Exercise description
Scan the listing below. Return every line containing the string "regret".

Given data
• • • • • • •

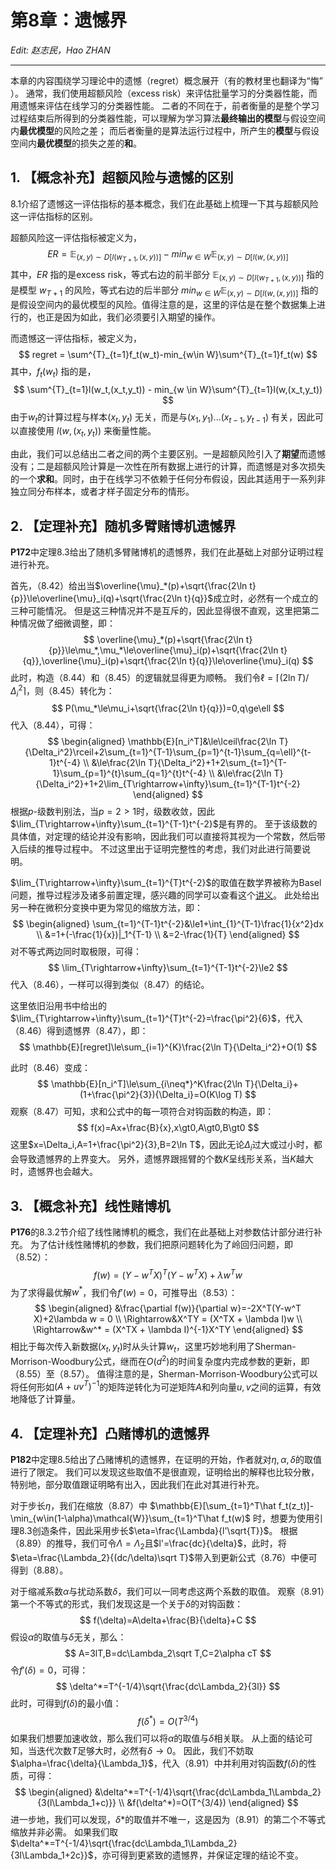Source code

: # 第8章：遗憾界

*Edit: 赵志民，Hao ZHAN*

---

本章的内容围绕学习理论中的遗憾（regret）概念展开（有的教材里也翻译为“悔” ）。
通常，我们使用超额风险（excess risk）来评估批量学习的分类器性能，而用遗憾来评估在线学习的分类器性能。
二者的不同在于，前者衡量的是整个学习过程结束后所得到的分类器性能，可以理解为学习算法**最终输出的模型**与假设空间内**最优模型**的风险之差；
而后者衡量的是算法运行过程中，所产生的**模型**与假设空间内**最优模型**的损失之差的**和**。



## 1. 【概念补充】超额风险与遗憾的区别

8.1介绍了遗憾这一评估指标的基本概念，我们在此基础上梳理一下其与超额风险这一评估指标的区别。

超额风险这一评估指标被定义为，
$$
ER = \mathbb{E}_{(x,y)\sim D[l(w_{T+1},(x,y))]} - min_{w \in W} \mathbb{E}_{(x,y)\sim D[l(w,(x,y))]}
$$
其中，$ER$ 指的是excess risk，等式右边的前半部分 $\mathbb{E}_{(x,y)\sim D[l(w_{T+1},(x,y))]}$ 指的是模型 $w_{T+1}$ 的风险，等式右边的后半部分 $min_{w \in W} \mathbb{E}_{(x,y)\sim D[l(w,(x,y))]}$ 指的是假设空间内的最优模型的风险。值得注意的是，这里的评估是在整个数据集上进行的，也正是因为如此，我们必须要引入期望的操作。

而遗憾这一评估指标，被定义为，
$$
regret = \sum^{T}_{t=1}f_t(w_t)-min_{w\in W}\sum^{T}_{t=1}f_t(w)
$$
其中，$f_t(w_t)$ 指的是，
$$
\sum^{T}_{t=1}l(w_t,(x_t,y_t)) - min_{w \in W}\sum^{T}_{t=1}l(w,(x_t,y_t))
$$
由于$w_t$的计算过程与样本$(x_t,y_t)$ 无关，而是与$(x_1,y_1)...(x_{t-1},y_{t-1})$ 有关，因此可以直接使用 $l(w,(x_t,y_t))$ 来衡量性能。

由此，我们可以总结出二者之间的两个主要区别。一是超额风险引入了**期望**而遗憾没有；二是超额风险计算是一次性在所有数据上进行的计算，而遗憾是对多次损失的一个**求和**。同时，由于在线学习不依赖于任何分布假设，因此其适用于一系列非独立同分布样本，或者才样子固定分布的情形。



## 2. 【定理补充】随机多臂赌博机遗憾界

**P172**中定理8.3给出了随机多臂赌博机的遗憾界，我们在此基础上对部分证明过程进行补充。

首先，（8.42）给出当$\overline{\mu}_*(p)+\sqrt{\frac{2\ln t}{p}}\le\overline{\mu}_i(q)+\sqrt{\frac{2\ln t}{q}}$成立时，必然有一个成立的三种可能情况。
但是这三种情况并不是互斥的，因此显得很不直观，这里把第二种情况做了细微调整，即：
$$
\overline{\mu}_*(p)+\sqrt{\frac{2\ln t}{p}}\le\mu_*,\mu_*\le\overline{\mu}_i(p)+\sqrt{\frac{2\ln t}{q}},\overline{\mu}_i(p)+\sqrt{\frac{2\ln t}{q}}\le\overline{\mu}_i(q)
$$
此时，构造（8.44）和（8.45）的逻辑就显得更为顺畅。
我们令$\ell=\lceil(2\ln T)/\Delta_i^2\rceil$，则（8.45）转化为：
$$
P(\mu_*\le\mu_i+\sqrt{\frac{2\ln t}{q}})=0,q\ge\ell
$$
代入（8.44），可得：
$$
\begin{aligned}
\mathbb{E}[n_i^T]&\le\lceil\frac{2\ln T}{\Delta_i^2}\rceil+2\sum_{t=1}^{T-1}\sum_{p=1}^{t-1}\sum_{q=\ell}^{t-1}t^{-4} \\
&\le\frac{2\ln T}{\Delta_i^2}+1+2\sum_{t=1}^{T-1}\sum_{p=1}^{t}\sum_{q=1}^{t}t^{-4} \\
&\le\frac{2\ln T}{\Delta_i^2}+1+2\lim_{T\rightarrow+\infty}\sum_{t=1}^{T-1}t^{-2} 
\end{aligned}
$$
根据$p$-级数判别法，当$p=2\gt1$时，级数收敛，因此$\lim_{T\rightarrow+\infty}\sum_{t=1}^{T-1}t^{-2}$是有界的。
至于该级数的具体值，对定理的结论并没有影响，因此我们可以直接将其视为一个常数，然后带入后续的推导过程中。
不过这里出于证明完整性的考虑，我们对此进行简要说明。

$\lim_{T\rightarrow+\infty}\sum_{t=1}^{T}t^{-2}$的取值在数学界被称为Basel问题，推导过程涉及诸多前置定理，感兴趣的同学可以查看这个[讲义](https://www.math.cmu.edu/~bwsulliv/basel-problem.pdf)。
此处给出另一种在微积分变换中更为常见的缩放方法，即：
$$
\begin{aligned}
\sum_{t=1}^{T-1}t^{-2}&\le1+\int_{1}^{T-1}\frac{1}{x^2}dx \\
&=1+(-\frac{1}{x})|_1^{T-1} \\
&=2-\frac{1}{T}
\end{aligned}
$$
对不等式两边同时取极限，可得：
$$
\lim_{T\rightarrow+\infty}\sum_{t=1}^{T-1}t^{-2}\le2
$$
代入（8.46），一样可以得到类似（8.47）的结论。

这里依旧沿用书中给出的$\lim_{T\rightarrow+\infty}\sum_{t=1}^{T}t^{-2}=\frac{\pi^2}{6}$，代入（8.46）得到遗憾界（8.47），即：
$$
\mathbb{E}[regret]\le\sum_{i=1}^{K}\frac{2\ln T}{\Delta_i^2}+O(1)
$$

此时（8.46）变成：
$$
\mathbb{E}[n_i^T]\le\sum_{i\neq*}^K\frac{2\ln T}{\Delta_i}+(1+\frac{\pi^2}{3}){\Delta_i}=O(K\log T)
$$
观察（8.47）可知，求和公式中的每一项符合对钩函数的构造，即：
$$
f(x)=Ax+\frac{B}{x},x\gt0,A\gt0,B\gt0
$$
这里$x=\Delta_i,A=1+\frac{\pi^2}{3},B=2\ln T$，因此无论$\Delta_i$过大或过小时，都会导致遗憾界的上界变大。
另外，遗憾界跟摇臂的个数$K$呈线形关系，当$K$越大时，遗憾界也会越大。



## 3. 【概念补充】线性赌博机

**P176**的8.3.2节介绍了线性赌博机的概念，我们在此基础上对参数估计部分进行补充。
为了估计线性赌博机的参数，我们把原问题转化为了岭回归问题，即（8.52）：
$$
f(w)=(Y-w^T X)^T(Y-w^T X)+\lambda w^T w
$$
为了求得最优解$w^*$，我们令$f'(w)=0$，可推导出（8.53）：
$$
\begin{aligned}
&\frac{\partial f(w)}{\partial w}=-2X^T(Y-w^T X)+2\lambda w = 0 \\
\Rightarrow&X^TY = (X^TX + \lambda I)w \\
\Rightarrow&w^* = (X^TX + \lambda I)^{-1}X^TY
\end{aligned}
$$
相比于每次传入新数据$(x_t,y_t)$时从头计算$w_t$，这里巧妙地利用了Sherman-Morrison-Woodbury公式，继而在$O(d^2)$的时间复杂度内完成参数的更新，即（8.55）至（8.57）。
值得注意的是，Sherman-Morrison-Woodbury公式可以将任何形如$(A+uv^T)^{-1}$的矩阵逆转化为可逆矩阵$A$和列向量$u,v$之间的运算，有效地降低了计算量。



## 4. 【定理补充】凸赌博机的遗憾界

**P182**中定理8.5给出了凸赌博机的遗憾界，在证明的开始，作者就对$\eta,\alpha,\delta$的取值进行了限定。
我们可以发现这些取值不是很直观，证明给出的解释也比较分散，特别地，部分取值跟证明略有出入，因此我们在此对其进行补充。

对于步长$\eta$，我们在缩放（8.87）中 $\mathbb{E}[\sum_{t=1}^T\hat f_t(z_t)]-\min_{w\in(1-\alpha)\mathcal{W}}\sum_{t=1}^T\hat f_t(w)$ 时，想要为使用引理8.3创造条件，因此采用步长$\eta=\frac{\Lambda}{l'\sqrt{T}}$。
根据（8.89）的推导，我们可令$\Lambda=\Lambda_2$且$l'=\frac{dc}{\delta}$，此时，将$\eta=\frac{\Lambda_2}{(dc/\delta)\sqrt T}$带入到更新公式（8.76）中便可得到（8.88）。

对于缩减系数$\alpha$与扰动系数$\delta$，我们可以一同考虑这两个系数的取值。
观察（8.91）第一个不等式的形式，我们发现这是一个关于$\delta$的对钩函数：
$$
f(\delta)=A\delta+\frac{B}{\delta}+C
$$
假设$\alpha$的取值与$\delta$无关，那么：
$$
A=3lT,B=dc\Lambda_2\sqrt T,C=2\alpha cT
$$
令$f'(\delta)=0$，可得：
$$
\delta^*=T^{-1/4}\sqrt{\frac{dc\Lambda_2}{3l}}
$$
此时，可得到$f(\delta)$的最小值：
$$
f(\delta^*)=O(T^{3/4})
$$
如果我们想要加速收敛，那么我们可以将$\alpha$的取值与$\delta$相关联。
从上面的结论可知，当迭代次数$T$足够大时，必然有$\delta\rightarrow0$。
因此，我们不妨取$\alpha=\frac{\delta}{\Lambda_1}$，代入（8.91）中并利用对钩函数$f(\delta)$的性质，可得：
$$
\begin{aligned}
&\delta^*=T^{-1/4}\sqrt{\frac{dc\Lambda_1\Lambda_2}{3(l\Lambda_1+c)}} \\
&f(\delta^*)=O(T^{3/4})
\end{aligned}
$$
进一步地，我们可以发现，$\delta*$的取值并不唯一，这是因为（8.91）的第二个不等式缩放并非必需。
如果我们取$\delta^*=T^{-1/4}\sqrt{\frac{dc\Lambda_1\Lambda_2}{3l\Lambda_1+2c}}$，亦可得到更紧致的遗憾界，并保证定理的结论不变。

• • • • • • •

Final answer
本章的内容围绕学习理论中的遗憾（regret）概念展开（有的教材里也翻译为“悔” ）。
regret = \sum^{T}_{t=1}f_t(w_t)-min_{w\in W}\sum^{T}_{t=1}f_t(w)
\mathbb{E}[regret]\le\sum_{i=1}^{K}\frac{2\ln T}{\Delta_i^2}+O(1)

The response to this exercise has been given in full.